Il est aujourd’hui courant d’entendre que la Chine a rattrapé son retard dans le domaine spatial vis-à-vis des Etats-Unis et de la Russie. Le premier satellite chinois a été lancé une douzaine d’années après Spoutnik et Explorer. Mais le premier vol d’un être humain chinois n’a eu lieu que 42 ans après les vols russes et américains. Ce retard d’un peu plus de 42 ans se retrouve pour toutes les grandes étapes : premier arrimage dans l’espace, premier robot sur la Lune, première « brique » d’une station spatiale. Ces différences demeurent importantes, mais elles ont vocation à se combler, surtout parce que les pays en pointe ont simplement arrêté de courir.

Pourquoi la Chine, qui est déjà la première puissance économique mondiale cherche-t-elle à devenir un acteur majeur du domaine spatial ?

La Chine n’est la première puissance économique mondiale qu’en parité de pouvoir d’achat, ce qui n’est sans doute pas un critère dans le domaine spatial. Les raisons qui la poussent à vouloir en devenir un acteur majeur sont multiples. Il y a bien entendu le prestige que confère une telle capacité et l’impact positif que cela peut avoir sur le plan géostratégique. Mais il faut d’abord penser aux avancées technologiques nécessaires au spatial et aux retombées qu’elles ont dans tous les domaines. Elles sont cruciales pour un pays qui est l’objet de sérieuses restrictions de coopération de la part de la plus grande partie des pays plus évolués.

Les embargos décidés par les Occidentaux après les événements de juin 1989 ont théoriquement bloqué, à l’exception de quelques contournements, toutes les ventes et tous les transferts de technologies à usage militaire. En dehors de ce seul domaine, les pays détenteurs des savoir-faire les plus évoluées sont très réticents à les vendre ou les transférer à une Chine qui a démontré qu’elle n’hésitait jamais, quand elle le pouvait, à les contrefaire ou à en utiliser les éventuelles capacités duales, entre autres au profit de programmes d’armement. Elle doit donc accomplir, par elle-même ou en utilisant des moyens détournés, toutes les avancées technologiques nécessaires. C’est particulièrement vrai dans le domaine du spatial militaire, où on la voit afficher une volonté de se hisser au meilleur niveau. Pékin a démontré sa volonté de s’impliquer dans la guerre dans l’espace en abattant l’un de ses propres satellites à l’aide d’un missile. La Chine est aussi le seul pays à avoir en développement un système de missiles balistiques antinavires. Ces derniers sont clairement conçus dans le seul but de détruire les porte-avions américains (qui, pour des raisons techniques, ne peuvent être « visés » que par des satellites). Il y a eu enfin le développement, en partie grâce à l’aide des Européens, d’un programme national de géopositionnement, Beidou, concurrent des systèmes GPS, Glonass et Galileo.
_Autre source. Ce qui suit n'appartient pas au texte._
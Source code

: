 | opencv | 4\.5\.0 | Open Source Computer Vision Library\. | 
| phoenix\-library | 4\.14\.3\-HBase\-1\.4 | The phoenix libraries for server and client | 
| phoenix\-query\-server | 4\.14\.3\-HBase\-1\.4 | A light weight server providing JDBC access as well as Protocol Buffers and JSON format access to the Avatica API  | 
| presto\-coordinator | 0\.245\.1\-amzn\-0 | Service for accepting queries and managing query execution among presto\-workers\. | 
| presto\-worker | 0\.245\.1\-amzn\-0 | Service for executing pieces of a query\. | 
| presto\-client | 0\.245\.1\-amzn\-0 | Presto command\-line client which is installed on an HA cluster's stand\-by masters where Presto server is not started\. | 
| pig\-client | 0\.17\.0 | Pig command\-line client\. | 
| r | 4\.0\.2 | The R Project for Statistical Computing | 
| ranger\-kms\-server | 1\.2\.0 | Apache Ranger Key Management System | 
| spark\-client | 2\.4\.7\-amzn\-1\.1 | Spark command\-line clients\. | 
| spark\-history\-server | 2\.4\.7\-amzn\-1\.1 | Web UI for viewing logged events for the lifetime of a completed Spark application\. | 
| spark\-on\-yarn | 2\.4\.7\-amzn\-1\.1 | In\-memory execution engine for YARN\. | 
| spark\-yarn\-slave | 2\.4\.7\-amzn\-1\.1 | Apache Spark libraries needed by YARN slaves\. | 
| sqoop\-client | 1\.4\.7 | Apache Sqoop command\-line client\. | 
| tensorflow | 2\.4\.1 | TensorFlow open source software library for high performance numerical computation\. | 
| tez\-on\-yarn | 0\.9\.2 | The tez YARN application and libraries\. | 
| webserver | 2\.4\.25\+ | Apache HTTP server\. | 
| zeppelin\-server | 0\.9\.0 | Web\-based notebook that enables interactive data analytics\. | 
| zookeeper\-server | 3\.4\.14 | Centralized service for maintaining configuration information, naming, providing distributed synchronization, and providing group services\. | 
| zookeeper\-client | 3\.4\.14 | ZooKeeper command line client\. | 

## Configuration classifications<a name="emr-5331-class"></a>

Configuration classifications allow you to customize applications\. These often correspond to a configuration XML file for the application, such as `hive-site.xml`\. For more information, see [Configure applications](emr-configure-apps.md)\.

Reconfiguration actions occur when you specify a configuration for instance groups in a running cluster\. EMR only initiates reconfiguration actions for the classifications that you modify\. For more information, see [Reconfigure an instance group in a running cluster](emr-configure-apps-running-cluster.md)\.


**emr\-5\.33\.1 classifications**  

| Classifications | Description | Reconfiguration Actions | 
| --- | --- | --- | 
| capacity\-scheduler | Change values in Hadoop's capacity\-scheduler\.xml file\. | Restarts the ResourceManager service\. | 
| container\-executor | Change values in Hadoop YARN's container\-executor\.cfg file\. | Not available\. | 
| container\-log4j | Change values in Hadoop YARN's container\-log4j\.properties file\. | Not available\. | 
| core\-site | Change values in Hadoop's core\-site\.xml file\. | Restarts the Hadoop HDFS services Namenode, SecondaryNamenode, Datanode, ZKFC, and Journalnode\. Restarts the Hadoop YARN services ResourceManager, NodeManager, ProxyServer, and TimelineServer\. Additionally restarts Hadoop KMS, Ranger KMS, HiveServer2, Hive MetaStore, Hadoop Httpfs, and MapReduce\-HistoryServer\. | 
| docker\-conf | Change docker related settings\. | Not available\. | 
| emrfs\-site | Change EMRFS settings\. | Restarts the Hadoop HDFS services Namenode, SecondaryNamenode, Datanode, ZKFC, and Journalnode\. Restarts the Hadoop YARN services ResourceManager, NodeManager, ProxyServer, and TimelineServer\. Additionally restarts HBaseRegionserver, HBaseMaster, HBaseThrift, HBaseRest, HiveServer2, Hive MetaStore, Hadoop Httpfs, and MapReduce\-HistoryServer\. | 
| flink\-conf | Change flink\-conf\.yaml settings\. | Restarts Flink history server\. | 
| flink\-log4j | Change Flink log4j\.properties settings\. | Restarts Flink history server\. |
La Chine, a aussi espéré, avant même le début des années 1990, devenir un fournisseur de lancements commerciaux, en proposant des mises sur orbite à des prix nettement inférieurs à ceux de la concurrence. Les échecs qui ont marqué les premières années ont rendu très prudents les éventuels clients. Jusqu’en 2010, le nombre de lancements très variable d’une année sur l’autre a pu aussi être perçu comme un manque de cohérence et de maturité. La fiabilité s’est largement améliorée dans les dernières années, mais la Chine n’est toujours pas un acteur majeur dans ce segment. De plus, le ralentissement du marché et l’apparition de nouveaux acteurs tant privés qu’étatiques rend la concurrence plus difficile.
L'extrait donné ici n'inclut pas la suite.